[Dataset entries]

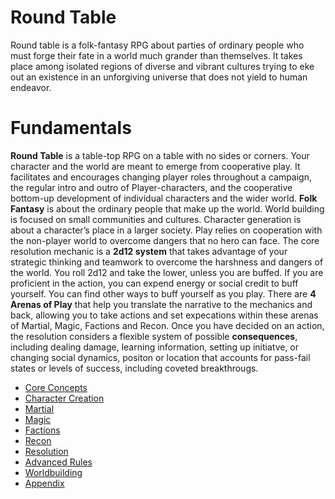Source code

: # Round Table
Round table is a folk-fantasy RPG about parties of ordinary people who must forge their fate in a world much grander than themselves. It takes place among isolated regions of diverse and vibrant cultures trying to eke out an existence in an unforgiving universe that does not yield to human endeavor.
# Fundamentals
**Round Table** is a table-top RPG on a table with no sides or corners. Your character and the world are meant to emerge from cooperative play. It facilitates and encourages changing player roles throughout a campaign, the regular intro and outro of Player-characters, and the cooperative bottom-up development of individual characters and the wider world.
**Folk Fantasy** is about the ordinary people that make up the world. World building is focused on small communities and cultures. Character generation is about a character’s place in a larger society. Play relies on cooperation with the non-player world to overcome dangers that no hero can face.
The core resolution mechanic is a **2d12 system** that takes advantage of your strategic thinking and teamwork to overcome the harshness and dangers of the world.
You roll 2d12 and take the lower, unless you are buffed. If you are proficient in the action, you can expend energy or social credit to buff yourself. You can find other ways to buff yourself as you play.
There are **4 Arenas of Play** that help you translate the narrative to the mechanics and back, allowing you to take actions and set expecations within these arenas of Martial, Magic, Factions and Recon.
Once you have decided on an action, the resolution considers a flexible system of possible **consequences**, including dealing damage, learning information, setting up initiatve, or changing social dynamics, positon or location that accounts for pass-fail states or levels of success, including coveted breakthrougs.

- [Core Concepts](CoreConcepts.md)
- [Character Creation](CharacterCreate.md)
- [Martial](Martial.md)
- [Magic](Magic.md)
- [Factions](Factions.md)
- [Recon](Recon.md)
- [Resolution](Resolution.md)
- [Advanced Rules](Advanced.md)
- [Worldbuilding](Design.md)
- [Appendix](Appendix.md)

[PROBLEM TO SOLVE] Using the records above, state how many lines contain "system"; a single number is the whole answer.

[RESPONSE FOR THIS EXERCISE] 2